I FRICKIN LOVE EVERY SINGLE PODCAST

i love the blog posts, i love the commercials, i love it allllllllll

i almost want to tweet

“i dont care if you dont listen to this but here it is”

but i do care

the thing is i care slightly less every week because i know people arent going to listen in the numbers i want them to listen.

we’ve done 19 episodes and only one girl is all omg lets make love.

one other has said something like that but shes married so it doesnt count.

the omg lets sex it up ratio needs to improve

but again, i dont care because i know how great these things are.

i know if i get hit by a meteor tomorrow people will say sure the busblog, sure LAist

but have you heard Hear in LA? it’s genius.

so much credit has to go to Jordan and if i die i hope he gets all the credit he deserves because heres the crazy thing that you dont see: when you have a team, a real team, sometimes you need the other guy to slam it home.

i can dribble dribble dribble but when i alley

i need someone to oop.

jordan slams it home every time.

he makes it better, but more importantly he closes the deal.

the other day i was all, ok we need some audio clips from jake’s youtube. i found them, sent them to jordan and because jordan is a pro musician he added some original piano underneath one of the clips to make it sound sad.

it made the whole thing sound perfect.

i cant believe how lucky and happy i am to be doing this.

if i can get even the smallest part time job for a little while i will be able to keep this train rolling

because someone is going to discover this

 

very excited that this podcast is going up on time

here’s the crazy thing: every one of our podcasts have gone up on time

i have never had a problem with deadlines

deadlines are your friends.

but this week’s was actually done a little early, i had time to watch church, fold my laundry, do some dumb baseball card things, and write a few blog posts.

am i getting better? do we have a little rhythm?

this blog post for Jake is actually way longer and includes more images than the typical post but i think because he spoke very clearly it was easier to post?

who knows. who knows anything. all i know is i wanted him very badly to be part of this

then it happened. and now he’s back in Texas for who knows how long?

sometimes that window of opportunity is there

and sometimes you have to wait outside that window and throw lil pebbles at it

imma go to sleep, wake up and put it up and be happy.

i am very happy doing this podcast.

this will be number 19.

nuh nuh nuh nuh nineteen.

my mom influences my podcast more than you think

i figure if i can make it easy enough for her to hear it and read it and watch the lil commercials

then i have hit the ideal barrier to entry

my problem is i have two youtube channels

a medium page that’s sorta behind a paywall

several different ways to access the podcasts

and then my crazy social channels, none of which she taps into.
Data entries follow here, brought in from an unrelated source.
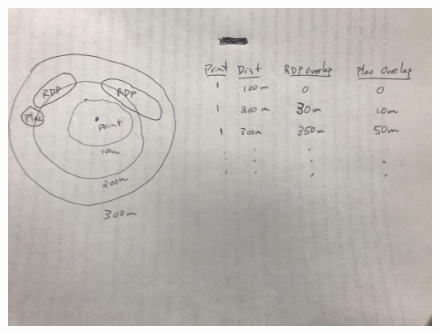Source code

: \documentclass[12pt]{article}
\begin{document}
\pagebreak



\begin{figure}
\centering
\includegraphics[scale=.11]{figures/overlap_drawing.jpg}
\end{figure}
















\end{document}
so this weekend im gonna build a Hear in LA website, here on this server

and everything will live here

and thats probably not the best way to do things, but who cares any more.

i just want my mom to be happy and be proud

just like how Louie felt about his ma

ive been trying to meet jake forever

but things never worked out.

then i saw on his Facebook Story that he was broken down in the parking lot near Shutters and no one in the parking lot would help him

so i DMed him and said i could be there in 45 minutes.

got there, we met, jumped his car (which was tricky because i didnt know where my battery was(!)

and then i podcasted him for an hour and a half.

what a great guy. it’ll be a very good podcast

we talked about all sorts of things and i pressed him for answers

but on some questions like

what do you want next

he just didnt know and hes trying to figure it out.

its funny this is supposed to be about Venice but so many of these people wanna talk about santa monica

anyways, visualize what you want in life, and be shocked and amazed when it comes true

my day was ruined because of a cancelation

there was a time i woulda blown my top about such a thing

but im so much older now.

water under the bridge man

then a delivery didnt happen.

also frustrating. because wtf.

but when you think about the grand scheme of things

the ballet that we are forever dancing with each other

a slam dance at times,

you realize we should celebrate all the times we actually do connect

we should marvel when souls really do meet

because we do

the mom of a dear friend died

we talked about it today

and it put things in perspective.

most dudes have a hard time talking about things like this

especially some of the xbi dudes i hang out with

our i-aint-got-no-feelings-man facade is what gets us through the day

but sometimes we forget to trust each other

and just let the guard down a little

bc we bros, dude

i told him over and over, i am here for you

whatever you need, lemme know

but i dont even know if he would ask for anything even if i could ask.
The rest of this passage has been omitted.